Deux cas de figure se présentent :
- Si votre prêt immobilier est soldé : Votre logement peut servir d'hypothèque pour consolider vos crédits conso restants, avec des conditions très favorables.
- Si votre crédit immobilier est encore en cours : L'intégrer au rachat permet de diminuer le montant de vos mensualités globales. Si la part immobilière dépasse 60 % du total, l'opération bascule en rachat immobilier.
Ce qui distingue le propriétaire
Le rachat de crédit propriétaire n'est pas un simple regroupement de dettes : c'est une opération de structuration patrimoniale. L'analyse repose sur la qualité du bien, la garantie mobilisable, la part immobilière, la valeur hypothécable et la lecture des revenus patrimoniaux. C'est cette dimension qui ouvre des leviers inaccessibles aux locataires.

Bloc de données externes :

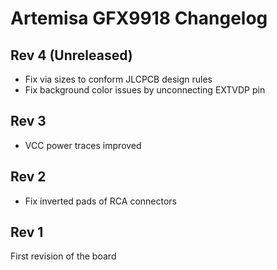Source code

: # Artemisa GFX9918 Changelog

## Rev 4 (Unreleased)

- Fix via sizes to conform JLCPCB design rules
- Fix background color issues by unconnecting EXTVDP pin

## Rev 3

- VCC power traces improved

## Rev 2

- Fix inverted pads of RCA connectors

## Rev 1

First revision of the board
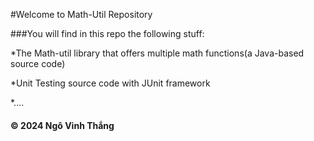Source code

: #Welcome to Math-Util Repository

###You will find in this repo the following stuff:

*The Math-util library that offers multiple math functions(a Java-based source code)

*Unit Testing source code with JUnit framework

*....


#### © 2024 Ngô Vinh Thắng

Pourquoi réaliser un rachat de crédits lorsqu'on est propriétaire ?
✓Équilibrer vos finances
En regroupant vos prêts en un seul emprunt, vous étirez la durée et réduisez vos mensualités, tout en conservant un taux unique. L'appui d'un courtier permet de négocier le taux le plus compétitif et de limiter le surcoût lié à l'allongement de la durée.

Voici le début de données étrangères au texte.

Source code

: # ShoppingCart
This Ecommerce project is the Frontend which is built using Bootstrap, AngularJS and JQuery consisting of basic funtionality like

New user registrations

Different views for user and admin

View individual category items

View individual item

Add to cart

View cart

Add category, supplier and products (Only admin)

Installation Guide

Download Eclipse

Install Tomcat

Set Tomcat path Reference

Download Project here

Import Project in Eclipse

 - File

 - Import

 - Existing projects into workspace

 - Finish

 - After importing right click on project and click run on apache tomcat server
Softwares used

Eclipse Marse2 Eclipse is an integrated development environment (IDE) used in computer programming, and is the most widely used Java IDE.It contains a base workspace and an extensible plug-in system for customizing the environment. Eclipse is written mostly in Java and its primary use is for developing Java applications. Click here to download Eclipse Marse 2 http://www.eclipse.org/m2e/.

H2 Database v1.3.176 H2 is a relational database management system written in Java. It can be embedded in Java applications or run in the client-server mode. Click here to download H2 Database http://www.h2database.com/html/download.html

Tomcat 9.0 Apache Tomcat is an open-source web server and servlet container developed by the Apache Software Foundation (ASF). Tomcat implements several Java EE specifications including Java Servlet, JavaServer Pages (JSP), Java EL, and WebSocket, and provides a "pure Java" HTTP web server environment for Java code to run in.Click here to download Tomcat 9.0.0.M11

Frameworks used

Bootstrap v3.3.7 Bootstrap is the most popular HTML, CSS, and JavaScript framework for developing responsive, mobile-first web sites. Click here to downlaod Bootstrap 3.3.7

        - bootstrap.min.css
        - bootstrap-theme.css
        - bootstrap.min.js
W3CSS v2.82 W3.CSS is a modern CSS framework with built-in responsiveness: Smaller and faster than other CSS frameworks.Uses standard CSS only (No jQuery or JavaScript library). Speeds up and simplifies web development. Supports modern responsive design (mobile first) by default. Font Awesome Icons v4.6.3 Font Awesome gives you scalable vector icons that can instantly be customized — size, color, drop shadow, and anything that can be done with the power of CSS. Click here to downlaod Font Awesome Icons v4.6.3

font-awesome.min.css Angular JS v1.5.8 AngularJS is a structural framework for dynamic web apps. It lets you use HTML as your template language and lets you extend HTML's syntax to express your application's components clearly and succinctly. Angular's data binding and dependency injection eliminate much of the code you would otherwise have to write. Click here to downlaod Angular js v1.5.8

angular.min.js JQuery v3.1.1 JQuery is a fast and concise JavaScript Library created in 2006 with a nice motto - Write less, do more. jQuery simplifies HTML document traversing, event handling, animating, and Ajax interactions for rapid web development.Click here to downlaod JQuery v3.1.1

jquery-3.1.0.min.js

✓Faciliter un nouveau projet immobilier
Vous envisagez une résidence secondaire ou un investissement locatif ? Les banques exigent un taux d'endettement sous 35 %. En consolidant vos crédits existants, vous faites baisser ce ratio et augmentez vos chances d'obtenir un nouveau financement dans de bonnes conditions.
✓Financer un nouveau projet avec trésorerie intégrée
Au moment du regroupement, vous pouvez demander un montant complémentaire pour financer des travaux, un véhicule, des études ou tout autre projet. Les enveloppes de trésorerie sont généralement plus élevées pour les propriétaires que pour les locataires, surtout avec garantie hypothécaire.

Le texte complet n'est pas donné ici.